— EXERCISE BRIEF —
Below is a block of entries; repeat exactly the lines starting at the line that contains "Optimization Under the" and ending at the line that contains "The game master", both included.

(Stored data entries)
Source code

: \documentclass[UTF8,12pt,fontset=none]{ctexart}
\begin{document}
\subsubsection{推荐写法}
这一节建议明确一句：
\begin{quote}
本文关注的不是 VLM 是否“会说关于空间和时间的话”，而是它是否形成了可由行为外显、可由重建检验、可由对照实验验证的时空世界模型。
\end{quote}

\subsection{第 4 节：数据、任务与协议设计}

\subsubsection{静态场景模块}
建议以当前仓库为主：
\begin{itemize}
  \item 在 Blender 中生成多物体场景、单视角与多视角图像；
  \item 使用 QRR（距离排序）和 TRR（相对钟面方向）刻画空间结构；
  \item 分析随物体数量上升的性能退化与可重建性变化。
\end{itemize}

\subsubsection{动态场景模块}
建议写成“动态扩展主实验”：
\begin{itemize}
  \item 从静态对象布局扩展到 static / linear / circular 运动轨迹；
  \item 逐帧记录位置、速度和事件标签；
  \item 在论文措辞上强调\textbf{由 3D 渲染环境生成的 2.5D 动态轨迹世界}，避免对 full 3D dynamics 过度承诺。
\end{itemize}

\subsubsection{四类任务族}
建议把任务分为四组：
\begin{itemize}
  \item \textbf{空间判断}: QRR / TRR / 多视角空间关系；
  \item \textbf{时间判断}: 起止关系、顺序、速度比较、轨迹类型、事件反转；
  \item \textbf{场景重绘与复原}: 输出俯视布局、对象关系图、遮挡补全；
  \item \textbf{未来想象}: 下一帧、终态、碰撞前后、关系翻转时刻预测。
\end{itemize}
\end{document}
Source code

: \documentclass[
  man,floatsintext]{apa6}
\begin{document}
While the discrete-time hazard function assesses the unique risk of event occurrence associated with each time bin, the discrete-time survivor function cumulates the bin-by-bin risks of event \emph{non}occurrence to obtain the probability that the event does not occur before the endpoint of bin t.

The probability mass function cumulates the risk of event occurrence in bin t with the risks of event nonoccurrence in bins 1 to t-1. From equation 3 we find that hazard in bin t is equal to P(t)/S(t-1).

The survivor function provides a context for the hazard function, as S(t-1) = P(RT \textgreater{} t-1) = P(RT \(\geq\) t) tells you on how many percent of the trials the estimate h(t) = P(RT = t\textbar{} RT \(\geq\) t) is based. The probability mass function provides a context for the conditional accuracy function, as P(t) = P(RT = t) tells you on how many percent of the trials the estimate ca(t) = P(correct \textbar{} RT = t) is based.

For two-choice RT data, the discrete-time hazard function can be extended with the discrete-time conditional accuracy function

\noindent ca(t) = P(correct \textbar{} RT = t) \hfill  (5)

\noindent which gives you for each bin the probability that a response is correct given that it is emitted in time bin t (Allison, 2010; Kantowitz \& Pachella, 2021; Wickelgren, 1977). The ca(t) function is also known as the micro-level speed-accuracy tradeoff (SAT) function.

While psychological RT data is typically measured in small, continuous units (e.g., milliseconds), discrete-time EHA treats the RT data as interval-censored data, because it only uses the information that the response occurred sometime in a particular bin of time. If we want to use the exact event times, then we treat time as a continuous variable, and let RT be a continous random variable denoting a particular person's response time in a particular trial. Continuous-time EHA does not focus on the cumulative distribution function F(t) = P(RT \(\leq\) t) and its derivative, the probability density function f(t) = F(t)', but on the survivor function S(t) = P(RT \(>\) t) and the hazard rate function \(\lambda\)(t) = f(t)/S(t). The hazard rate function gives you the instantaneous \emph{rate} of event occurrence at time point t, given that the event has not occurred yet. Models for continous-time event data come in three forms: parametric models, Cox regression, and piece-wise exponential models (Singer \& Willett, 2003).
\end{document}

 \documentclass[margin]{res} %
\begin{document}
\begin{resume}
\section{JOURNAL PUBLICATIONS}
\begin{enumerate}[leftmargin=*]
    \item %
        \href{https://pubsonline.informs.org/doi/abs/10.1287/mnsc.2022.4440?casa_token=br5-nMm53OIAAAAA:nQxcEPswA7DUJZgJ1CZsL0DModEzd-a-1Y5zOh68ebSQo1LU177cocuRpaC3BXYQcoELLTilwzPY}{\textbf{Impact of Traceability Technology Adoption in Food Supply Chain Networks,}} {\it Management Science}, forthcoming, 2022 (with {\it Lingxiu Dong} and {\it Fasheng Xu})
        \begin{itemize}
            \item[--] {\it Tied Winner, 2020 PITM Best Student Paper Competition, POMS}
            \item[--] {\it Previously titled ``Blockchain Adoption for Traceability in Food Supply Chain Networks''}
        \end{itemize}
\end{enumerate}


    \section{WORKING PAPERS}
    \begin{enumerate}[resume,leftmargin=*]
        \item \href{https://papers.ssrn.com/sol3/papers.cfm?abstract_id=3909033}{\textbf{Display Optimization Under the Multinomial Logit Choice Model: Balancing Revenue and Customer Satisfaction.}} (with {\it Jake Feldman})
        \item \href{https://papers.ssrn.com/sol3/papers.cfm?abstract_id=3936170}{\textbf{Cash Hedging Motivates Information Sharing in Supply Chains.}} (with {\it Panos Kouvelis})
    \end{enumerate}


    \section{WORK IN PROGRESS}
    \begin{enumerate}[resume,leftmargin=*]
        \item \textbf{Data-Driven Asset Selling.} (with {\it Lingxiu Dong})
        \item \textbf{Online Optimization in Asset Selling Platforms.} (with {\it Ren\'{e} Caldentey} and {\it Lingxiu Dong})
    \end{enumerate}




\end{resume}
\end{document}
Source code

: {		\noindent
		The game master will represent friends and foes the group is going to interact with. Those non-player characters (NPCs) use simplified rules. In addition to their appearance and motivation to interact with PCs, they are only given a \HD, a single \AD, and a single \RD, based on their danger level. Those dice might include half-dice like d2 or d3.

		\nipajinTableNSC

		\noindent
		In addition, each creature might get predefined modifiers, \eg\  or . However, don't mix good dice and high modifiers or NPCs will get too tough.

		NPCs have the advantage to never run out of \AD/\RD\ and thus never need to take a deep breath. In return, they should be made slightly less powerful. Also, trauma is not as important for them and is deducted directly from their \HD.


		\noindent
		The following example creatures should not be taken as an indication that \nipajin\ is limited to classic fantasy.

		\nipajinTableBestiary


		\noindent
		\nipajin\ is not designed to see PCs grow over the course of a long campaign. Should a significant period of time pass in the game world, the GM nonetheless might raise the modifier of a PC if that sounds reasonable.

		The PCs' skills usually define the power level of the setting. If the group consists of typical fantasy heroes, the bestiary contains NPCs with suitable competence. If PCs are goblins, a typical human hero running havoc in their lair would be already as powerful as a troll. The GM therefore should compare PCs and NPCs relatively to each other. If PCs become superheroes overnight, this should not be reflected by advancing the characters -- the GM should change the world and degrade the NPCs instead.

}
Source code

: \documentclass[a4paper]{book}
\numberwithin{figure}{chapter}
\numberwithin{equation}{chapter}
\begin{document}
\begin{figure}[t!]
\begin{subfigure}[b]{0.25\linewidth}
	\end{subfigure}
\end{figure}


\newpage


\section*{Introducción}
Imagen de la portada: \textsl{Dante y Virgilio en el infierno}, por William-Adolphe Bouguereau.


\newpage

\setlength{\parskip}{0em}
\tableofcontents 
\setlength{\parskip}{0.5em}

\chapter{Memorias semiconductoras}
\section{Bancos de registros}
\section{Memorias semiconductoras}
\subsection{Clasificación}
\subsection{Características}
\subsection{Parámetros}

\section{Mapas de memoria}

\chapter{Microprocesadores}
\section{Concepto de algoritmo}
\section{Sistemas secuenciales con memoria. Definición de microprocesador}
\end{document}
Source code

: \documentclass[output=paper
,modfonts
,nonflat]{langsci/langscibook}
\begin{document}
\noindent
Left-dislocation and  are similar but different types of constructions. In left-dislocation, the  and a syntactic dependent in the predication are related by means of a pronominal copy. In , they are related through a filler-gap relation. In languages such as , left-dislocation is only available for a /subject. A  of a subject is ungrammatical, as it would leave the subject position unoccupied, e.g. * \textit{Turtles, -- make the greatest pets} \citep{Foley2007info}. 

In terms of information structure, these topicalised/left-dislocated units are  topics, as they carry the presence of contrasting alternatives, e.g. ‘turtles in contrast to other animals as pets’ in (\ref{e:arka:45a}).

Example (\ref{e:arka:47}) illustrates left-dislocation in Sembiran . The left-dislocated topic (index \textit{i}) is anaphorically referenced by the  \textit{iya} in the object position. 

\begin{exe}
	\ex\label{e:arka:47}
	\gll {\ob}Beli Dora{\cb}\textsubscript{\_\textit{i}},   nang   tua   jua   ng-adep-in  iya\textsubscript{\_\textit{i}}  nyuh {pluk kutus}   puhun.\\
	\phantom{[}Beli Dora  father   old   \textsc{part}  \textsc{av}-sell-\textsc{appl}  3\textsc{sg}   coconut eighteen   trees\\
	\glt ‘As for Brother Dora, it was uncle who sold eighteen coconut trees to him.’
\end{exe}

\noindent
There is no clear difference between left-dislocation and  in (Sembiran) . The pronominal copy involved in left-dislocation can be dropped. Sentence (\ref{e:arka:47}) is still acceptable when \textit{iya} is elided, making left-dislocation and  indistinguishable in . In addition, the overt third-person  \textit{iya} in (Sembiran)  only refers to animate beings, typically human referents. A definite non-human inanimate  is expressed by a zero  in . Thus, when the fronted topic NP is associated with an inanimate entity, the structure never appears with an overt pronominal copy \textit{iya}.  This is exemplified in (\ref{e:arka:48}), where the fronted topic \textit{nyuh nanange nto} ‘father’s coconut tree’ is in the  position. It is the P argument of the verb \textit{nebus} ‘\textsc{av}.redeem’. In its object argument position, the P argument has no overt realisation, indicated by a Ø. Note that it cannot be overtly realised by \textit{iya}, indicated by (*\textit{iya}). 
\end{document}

— ANSWER SPACE —
        \item \href{https://papers.ssrn.com/sol3/papers.cfm?abstract_id=3909033}{\textbf{Display Optimization Under the Multinomial Logit Choice Model: Balancing Revenue and Customer Satisfaction.}} (with {\it Jake Feldman})
        \item \href{https://papers.ssrn.com/sol3/papers.cfm?abstract_id=3936170}{\textbf{Cash Hedging Motivates Information Sharing in Supply Chains.}} (with {\it Panos Kouvelis})
    \end{enumerate}


    \section{WORK IN PROGRESS}
    \begin{enumerate}[resume,leftmargin=*]
        \item \textbf{Data-Driven Asset Selling.} (with {\it Lingxiu Dong})
        \item \textbf{Online Optimization in Asset Selling Platforms.} (with {\it Ren\'{e} Caldentey} and {\it Lingxiu Dong})
    \end{enumerate}




\end{resume}
\end{document}
Source code

: {		\noindent
		The game master will represent friends and foes the group is going to interact with. Those non-player characters (NPCs) use simplified rules. In addition to their appearance and motivation to interact with PCs, they are only given a \HD, a single \AD, and a single \RD, based on their danger level. Those dice might include half-dice like d2 or d3.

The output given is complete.